KNOXVILLE, Tenn. — The Mayor of Nashville is giving scooter companies an ultimatum: Take safety concerns more seriously--or get banned from the city.
This comes after a 26-year-old died after he was hit by a car while riding one. Scooters have been here in Knoxville for a few weeks.
"It's a lot more laid back to ride one here than in really heavy traffic areas," said tourist Kasey Hall. "I think Nashville should probably put a breathalyzer on the scooters."
In Knoxville, leaders and business owners hope something like that doesn't happen.
"I think scooters are going to be another thing that makes people come downtown because it's part of having a good time," said Preservation Pub owner Scott West.
Still, leaders say they get complaints every day, mainly about safety concerns and riding scooters on sidewalks, which is against the rules.
"I'm concerned when I see most people are not wearing helmets," said 1st District City Councilwoman Stephanie Welch. "I would say virtually none of the scooter users are wearing helmets."
"My real impression is that they've really cluttered up our downtown," Crowne Plaza general manager Ken Knight said. "People are leaving them on the sidewalk out in front of the hotel and in the grass and in our driveway and we seem to be spending quite a little time moving them."
Both companies are under a year-long pilot contract with the city with a 30-day cancellation clause.

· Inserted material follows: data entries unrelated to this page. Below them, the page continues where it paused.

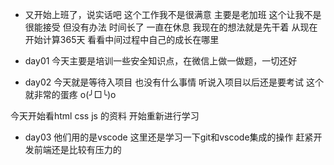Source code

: - 又开始上班了，说实话吧 这个工作我不是很满意 主要是老加班 这个让我不是很能接受 但没有办法 时间长了 一直在休息 我现在的想法就是先干着
    从现在开始计算365天 看看中间过程中自己的成长在哪里

- day01
今天主要是培训一些安全知识点，在微信上做一做题，一切还好

- day02
今天就是等待入项目 也没有什么事情 听说入项目以后还是要考试 这个就非常的蛋疼 o(╯□╰)o

今天开始看html  css  js 的资料 开始重新进行学习

- day03
他们用的是vscode  这里还是学习一下git和vscode集成的操作  赶紧开发前端还是比较有压力的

The city says there can be up to 500 scooters in Knoxville.
"I also like the way that Knoxville is handling it, because we're really sort of controlling and moderating, testing it out, making sure that it's the way that we do it is the right way for our community," Welch said.
City leaders and business owners say they are pleased with the way the scooters are adding to tourism and attractions downtown, and they hope that sentiment stays that way.